Pisa, 30 giugno 2010 - Un’altra truffa in materia di multiproprietà: la Confconsumatori di Pisa ottiene giustizia per due associati raggirati e minacciati dal venditore di una multiproprietà, risultata poi inesistente.
I FATTI: I due consumatori erano stati invitati presso un ristorante al fine di essere informati sulla possibilità di poter acquistare alcuni prodotti in promozione (pentole, coperte, eccetera). Durante la serata, però, viene prospettata loro la possibilità di acquistare un soggiorno in multiproprietà, ma, non essendo convinti e non avendo disponibilità economica, i due si rifiutano di accettare.
Allora viene fatta sottoscrivere loro una brochure, garantendo che ciò non avrebbe comportato alcun impegno di acquisto vincolante, ma si trattava soltanto di una richiesta per future informazioni.

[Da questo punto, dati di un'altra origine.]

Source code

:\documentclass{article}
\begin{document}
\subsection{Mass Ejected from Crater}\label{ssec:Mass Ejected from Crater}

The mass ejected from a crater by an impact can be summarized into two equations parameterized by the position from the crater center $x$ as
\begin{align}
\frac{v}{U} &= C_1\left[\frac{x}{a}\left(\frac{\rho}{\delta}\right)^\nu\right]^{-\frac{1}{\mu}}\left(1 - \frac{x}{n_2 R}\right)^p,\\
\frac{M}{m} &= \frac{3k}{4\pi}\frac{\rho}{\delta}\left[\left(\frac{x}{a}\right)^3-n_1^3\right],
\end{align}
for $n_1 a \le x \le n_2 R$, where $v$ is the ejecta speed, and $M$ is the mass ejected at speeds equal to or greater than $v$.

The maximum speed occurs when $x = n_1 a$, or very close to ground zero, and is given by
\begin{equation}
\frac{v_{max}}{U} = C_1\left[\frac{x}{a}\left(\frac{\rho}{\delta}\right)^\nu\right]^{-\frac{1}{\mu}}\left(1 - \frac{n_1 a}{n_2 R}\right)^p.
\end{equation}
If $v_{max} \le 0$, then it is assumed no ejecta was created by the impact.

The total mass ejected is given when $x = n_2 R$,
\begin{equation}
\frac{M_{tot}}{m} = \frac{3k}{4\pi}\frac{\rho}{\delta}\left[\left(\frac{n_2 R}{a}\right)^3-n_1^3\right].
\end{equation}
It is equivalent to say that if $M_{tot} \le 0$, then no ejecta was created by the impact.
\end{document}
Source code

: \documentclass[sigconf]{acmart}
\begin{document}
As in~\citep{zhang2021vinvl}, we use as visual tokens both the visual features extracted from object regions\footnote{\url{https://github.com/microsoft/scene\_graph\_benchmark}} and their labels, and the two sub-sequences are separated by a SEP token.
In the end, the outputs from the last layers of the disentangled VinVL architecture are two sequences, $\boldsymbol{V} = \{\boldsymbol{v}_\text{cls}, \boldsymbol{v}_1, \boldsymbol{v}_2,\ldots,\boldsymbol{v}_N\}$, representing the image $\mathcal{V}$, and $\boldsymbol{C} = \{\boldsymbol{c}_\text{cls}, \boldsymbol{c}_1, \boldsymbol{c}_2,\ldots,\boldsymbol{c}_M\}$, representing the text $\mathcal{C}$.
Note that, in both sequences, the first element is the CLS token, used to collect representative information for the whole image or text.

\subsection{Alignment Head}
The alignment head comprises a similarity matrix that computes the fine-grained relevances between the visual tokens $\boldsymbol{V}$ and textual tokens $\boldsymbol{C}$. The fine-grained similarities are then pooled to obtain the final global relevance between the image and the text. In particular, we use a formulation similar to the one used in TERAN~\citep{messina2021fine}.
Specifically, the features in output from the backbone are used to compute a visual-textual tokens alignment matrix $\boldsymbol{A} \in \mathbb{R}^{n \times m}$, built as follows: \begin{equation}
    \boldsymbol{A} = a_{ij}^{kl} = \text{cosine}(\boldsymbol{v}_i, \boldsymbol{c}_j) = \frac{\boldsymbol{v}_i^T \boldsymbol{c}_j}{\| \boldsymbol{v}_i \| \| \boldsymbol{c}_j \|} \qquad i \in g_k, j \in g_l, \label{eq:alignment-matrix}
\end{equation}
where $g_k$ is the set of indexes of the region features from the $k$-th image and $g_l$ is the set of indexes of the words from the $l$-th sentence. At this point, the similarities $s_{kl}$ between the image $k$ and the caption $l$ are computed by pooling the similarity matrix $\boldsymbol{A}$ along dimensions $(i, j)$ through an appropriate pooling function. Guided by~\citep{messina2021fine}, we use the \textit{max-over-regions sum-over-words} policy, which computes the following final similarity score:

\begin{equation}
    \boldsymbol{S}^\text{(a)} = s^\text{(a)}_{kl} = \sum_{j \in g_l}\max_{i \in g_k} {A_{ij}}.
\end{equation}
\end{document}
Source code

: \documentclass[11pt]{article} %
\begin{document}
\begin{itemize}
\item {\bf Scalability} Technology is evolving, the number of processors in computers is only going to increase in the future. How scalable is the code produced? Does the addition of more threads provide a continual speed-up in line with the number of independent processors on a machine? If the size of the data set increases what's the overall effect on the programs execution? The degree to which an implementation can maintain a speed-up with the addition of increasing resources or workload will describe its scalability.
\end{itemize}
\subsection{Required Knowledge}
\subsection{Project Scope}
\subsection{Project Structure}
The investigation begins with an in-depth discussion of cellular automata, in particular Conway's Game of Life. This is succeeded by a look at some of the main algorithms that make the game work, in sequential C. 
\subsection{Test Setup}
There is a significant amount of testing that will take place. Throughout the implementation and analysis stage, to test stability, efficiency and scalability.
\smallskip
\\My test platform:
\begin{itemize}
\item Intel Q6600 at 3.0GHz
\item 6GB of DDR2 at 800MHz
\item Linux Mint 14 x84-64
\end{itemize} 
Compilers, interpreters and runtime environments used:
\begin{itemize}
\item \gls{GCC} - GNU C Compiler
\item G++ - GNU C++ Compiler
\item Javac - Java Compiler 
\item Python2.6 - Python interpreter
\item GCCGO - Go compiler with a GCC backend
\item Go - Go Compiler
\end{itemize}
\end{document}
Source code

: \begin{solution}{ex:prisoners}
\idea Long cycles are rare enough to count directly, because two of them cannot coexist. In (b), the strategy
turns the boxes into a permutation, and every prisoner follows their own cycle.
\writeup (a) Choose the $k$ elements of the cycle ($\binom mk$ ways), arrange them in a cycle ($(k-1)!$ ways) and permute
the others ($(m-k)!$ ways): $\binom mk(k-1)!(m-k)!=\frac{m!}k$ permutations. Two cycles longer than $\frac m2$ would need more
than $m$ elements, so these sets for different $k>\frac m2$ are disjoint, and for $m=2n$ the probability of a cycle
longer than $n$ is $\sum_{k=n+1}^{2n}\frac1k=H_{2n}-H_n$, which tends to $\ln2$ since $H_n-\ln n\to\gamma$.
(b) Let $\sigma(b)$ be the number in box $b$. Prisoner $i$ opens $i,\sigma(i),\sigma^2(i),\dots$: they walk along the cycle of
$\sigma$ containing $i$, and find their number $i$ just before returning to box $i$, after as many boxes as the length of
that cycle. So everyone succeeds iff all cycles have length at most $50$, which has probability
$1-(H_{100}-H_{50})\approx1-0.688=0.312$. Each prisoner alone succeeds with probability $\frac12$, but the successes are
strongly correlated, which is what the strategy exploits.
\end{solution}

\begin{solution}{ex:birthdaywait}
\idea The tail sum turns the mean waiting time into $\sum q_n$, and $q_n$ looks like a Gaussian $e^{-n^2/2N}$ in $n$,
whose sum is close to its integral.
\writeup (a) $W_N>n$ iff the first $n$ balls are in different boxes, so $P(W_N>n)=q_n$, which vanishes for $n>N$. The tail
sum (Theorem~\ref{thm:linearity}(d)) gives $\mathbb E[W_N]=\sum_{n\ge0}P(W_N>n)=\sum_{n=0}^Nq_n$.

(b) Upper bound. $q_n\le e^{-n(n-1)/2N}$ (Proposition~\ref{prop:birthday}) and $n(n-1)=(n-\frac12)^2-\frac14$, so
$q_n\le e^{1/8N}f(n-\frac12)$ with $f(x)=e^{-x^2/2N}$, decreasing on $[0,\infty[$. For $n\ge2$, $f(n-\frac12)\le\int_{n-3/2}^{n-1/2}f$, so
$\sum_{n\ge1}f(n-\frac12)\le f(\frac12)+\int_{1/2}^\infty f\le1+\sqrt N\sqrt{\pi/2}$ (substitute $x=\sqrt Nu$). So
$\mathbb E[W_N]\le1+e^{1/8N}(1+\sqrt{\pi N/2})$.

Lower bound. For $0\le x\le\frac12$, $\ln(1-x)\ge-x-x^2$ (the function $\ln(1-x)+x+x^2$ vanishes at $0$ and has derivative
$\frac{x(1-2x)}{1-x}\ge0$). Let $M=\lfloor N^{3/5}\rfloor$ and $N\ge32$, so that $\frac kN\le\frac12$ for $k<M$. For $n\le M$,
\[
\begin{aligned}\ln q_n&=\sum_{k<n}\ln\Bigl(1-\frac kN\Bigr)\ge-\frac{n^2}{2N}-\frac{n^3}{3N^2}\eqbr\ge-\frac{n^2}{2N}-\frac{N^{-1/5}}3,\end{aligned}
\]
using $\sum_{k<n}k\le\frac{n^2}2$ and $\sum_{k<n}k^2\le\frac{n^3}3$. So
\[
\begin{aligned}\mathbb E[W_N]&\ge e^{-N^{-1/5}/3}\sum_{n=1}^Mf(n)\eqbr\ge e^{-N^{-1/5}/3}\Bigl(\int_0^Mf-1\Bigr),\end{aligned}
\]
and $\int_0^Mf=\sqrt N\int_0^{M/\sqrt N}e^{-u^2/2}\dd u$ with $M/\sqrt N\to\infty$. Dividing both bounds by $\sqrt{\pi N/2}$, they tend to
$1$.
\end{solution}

Due giorni dopo, invece, si presenta presso la loro abitazione un venditore il quale pretende la sottoscrizione del contratto di multiproprietà, minacciando che se non avessero firmato avrebbero dovuto pagare ugualmente una sorta di penale di € 3.000.
Per convincere ulteriormente i consumatori, i quali non avevano disponibilità economiche sufficienti per onorare l’impegno, il venditore del multiproprietà esibisce un contratto già precompilato per un finanziamento, con una diversa società.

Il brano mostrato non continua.